*Exercise aim*: Report how many lines below contain the word "enumialphparenastyle", and give only that number.
▬▬▬
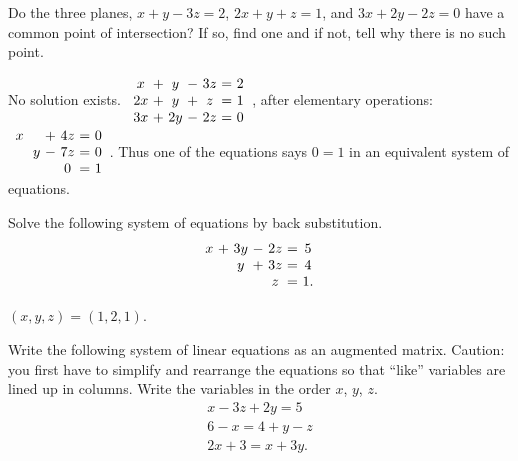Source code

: \begin{enumialphparenastyle}
\begin{ex}
  Do the three planes, $x+y-3z=2$, $2x+y+z=1$, and $3x+2y-2z=0$ have a
  common point of intersection? If so, find one and if not, tell why
  there is no such point.
  \begin{sol}
    No solution exists. $
    \begin{array}{c@{~}c@{~}c@{~}c@{~}c@{~}c@{~}c}
      x &+& y &-& 3z &=& 2 \\
      2x &+& y &+& z &=& 1 \\
      3x &+& 2y &-& 2z &=& 0
    \end{array}
    $, after elementary operations: 
    $\begin{array}{c@{~}c@{~}c@{~}c@{~}c@{~}c@{~}c}
      x & &   &+& 4z &=& 0 \\
        & & y &-& 7z &=& 0 \\
        & &   & & 0 &=& 1
     \end{array}$.
    Thus one of the equations says $0=1$ in an equivalent system of
    equations.
  \end{sol}
\end{ex}

\begin{ex}
  Solve the following system of equations by back substitution.
  \begin{equation*}
    \begin{array}{c@{~}c@{~}c@{~}c@{~}c@{~}c@{~}c}
      x &+& 3y &-& 2z &=& 5 \\
        & & y  &+& 3z &=& 4 \\
        & &    & & z  &=& 1.
    \end{array}
  \end{equation*}

  \begin{sol}
    $(x,y,z) = (1,2,1)$.
  \end{sol}
\end{ex}

\begin{ex}
  Write the following system of linear equations as an augmented
  matrix. Caution: you first have to simplify and rearrange the
  equations so that ``like'' variables are lined up in columns. Write
  the variables in the order $x$, $y$, $z$.
  \begin{equation*}
    \begin{array}{c}
      x - 3z + 2y = 5 \\
      6 - x = 4 + y - z\\
      2x + 3 = x + 3y.
    \end{array}
  \end{equation*}


\end{ex}
\end{enumialphparenastyle}
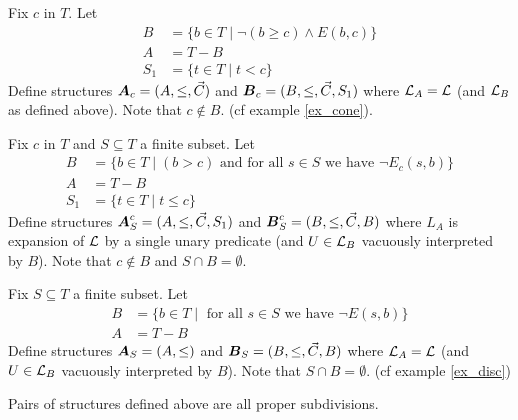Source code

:\documentclass{amsart}
\DeclareMathOperator{\A}{\boldface A}
\DeclareMathOperator{\B}{\boldface B}
\begin{document}
\begin{Definition}
	Fix $c$ in $T$. Let
	\begin{align*}
		B &= \{b \in T \mid \neg(b \geq c) \wedge E(b,c)\} \\
		A &= T - B \\
		S_1 &= \{t \in T \mid t < c\}
	\end{align*}
	Define structures $\A_{c} = (A, \leq, \vec C)$ and $\B_{c} = (B, \leq, \vec C, S_1)$ where $\mathcal L_A = \mathcal L$ (and $\mathcal L_B$ as defined above). Note that $c \notin B$. (cf example \ref{ex_cone}).
\end{Definition}

\begin{Definition}
	Fix $c$ in $T$ and $S \subseteq T$ a finite subset. Let
	\begin{align*}
		B &= \{b \in T \mid (b > c) \text{ and for all $s \in S$ we have } \neg E_c(s, b)\} \\
		A &= T - B \\
		S_1 &= \{t \in T \mid t \leq c\}
	\end{align*}
	Define structures $\A^{c}_{S} = (A, \leq, \vec C, S_1)$ and $\B^{c}_{S} = (B, \leq, \vec C, B)$ where $L_A$ is expansion of $\mathcal L$ by a single unary predicate (and $U \in \mathcal L_B$ vacuously interpreted by $B$). Note that $c \notin B$ and $S \cap B = \emptyset$.
\end{Definition}

\begin{Definition}
	Fix $S \subseteq T$ a finite subset. Let
	\begin{align*}
		B &= \{b \in T \mid \text{ for all $s \in S$ we have } \neg E(s, b)\} \\
		A &= T - B
	\end{align*}
	Define structures $\A_{S} = (A, \leq)$ and $\B_{S} = (B, \leq, \vec C, B)$ where $\mathcal L_A = \mathcal L$ (and $U \in \mathcal L_B$ vacuously interpreted by $B$). Note that $S \cap B = \emptyset$. (cf example \ref{ex_disc})
\end{Definition}

\begin{Lemma}
	Pairs of structures defined above are all proper subdivisions.
\end{Lemma}
\end{document}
▬▬▬
*Task solution*: 2